» REQUIRED WORK: If a line in the entries below holds the string "object", copy it.
═══ PROVIDED MATERIAL ═══
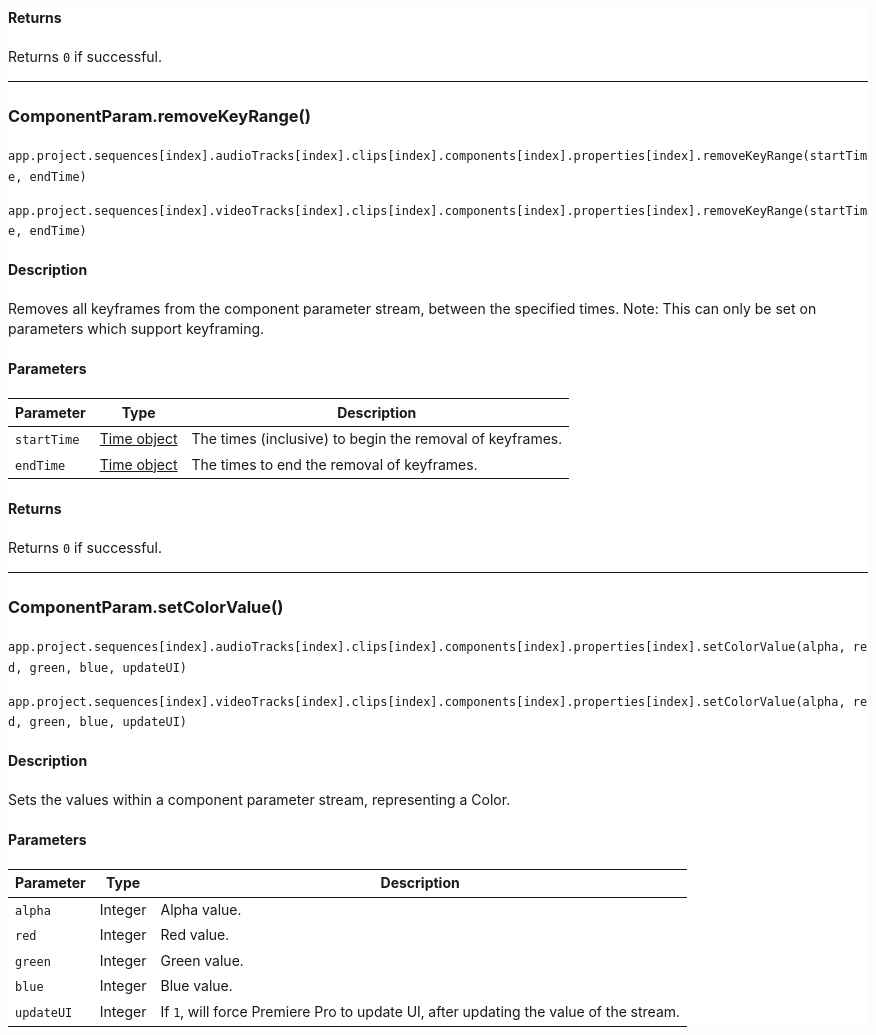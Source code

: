 #### Returns

Returns `0` if successful.

---

### ComponentParam.removeKeyRange()

`app.project.sequences[index].audioTracks[index].clips[index].components[index].properties[index].removeKeyRange(startTime, endTime)`

`app.project.sequences[index].videoTracks[index].clips[index].components[index].properties[index].removeKeyRange(startTime, endTime)`


#### Description

Removes all keyframes from the component parameter stream, between the specified times. Note: This can only be set on parameters which support keyframing.

#### Parameters

|  Parameter  |              Type               |                       Description                        |
| ----------- | ------------------------------- | -------------------------------------------------------- |
| `startTime` | [Time object](../../other/time) | The times (inclusive) to begin the removal of keyframes. |
| `endTime`   | [Time object](../../other/time) | The times to end the removal of keyframes.               |

#### Returns

Returns `0` if successful.

---

### ComponentParam.setColorValue()

`app.project.sequences[index].audioTracks[index].clips[index].components[index].properties[index].setColorValue(alpha, red, green, blue, updateUI)`

`app.project.sequences[index].videoTracks[index].clips[index].components[index].properties[index].setColorValue(alpha, red, green, blue, updateUI)`


#### Description

Sets the values within a component parameter stream, representing a Color.

#### Parameters

| Parameter  |  Type   |                                      Description                                      |
| ---------- | ------- | ------------------------------------------------------------------------------------- |
| `alpha`    | Integer | Alpha value.                                                                          |
| `red`      | Integer | Red value.                                                                            |
| `green`    | Integer | Green value.                                                                          |
| `blue`     | Integer | Blue value.                                                                           |
| `updateUI` | Integer | If `1`, will force Premiere Pro to update UI, after updating the value of the stream. |
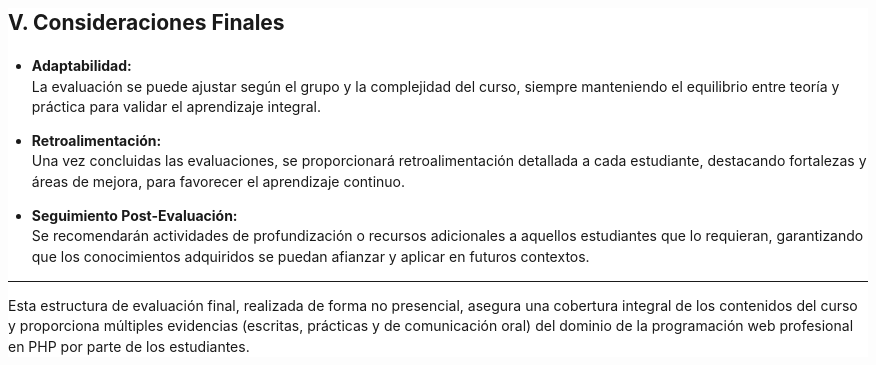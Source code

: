 
## **V. Consideraciones Finales**

- **Adaptabilidad:**  
  La evaluación se puede ajustar según el grupo y la complejidad del curso, siempre manteniendo el equilibrio entre teoría y práctica para validar el aprendizaje integral.

- **Retroalimentación:**  
  Una vez concluidas las evaluaciones, se proporcionará retroalimentación detallada a cada estudiante, destacando fortalezas y áreas de mejora, para favorecer el aprendizaje continuo.

- **Seguimiento Post-Evaluación:**  
  Se recomendarán actividades de profundización o recursos adicionales a aquellos estudiantes que lo requieran, garantizando que los conocimientos adquiridos se puedan afianzar y aplicar en futuros contextos.

---

Esta estructura de evaluación final, realizada de forma no presencial, asegura una cobertura integral de los contenidos del curso y proporciona múltiples evidencias (escritas, prácticas y de comunicación oral) del dominio de la programación web profesional en PHP por parte de los estudiantes.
═══
» WORKED SOLUTION:
| `startTime` | [Time object](../../other/time) | The times (inclusive) to begin the removal of keyframes. |
| `endTime`   | [Time object](../../other/time) | The times to end the removal of keyframes.               |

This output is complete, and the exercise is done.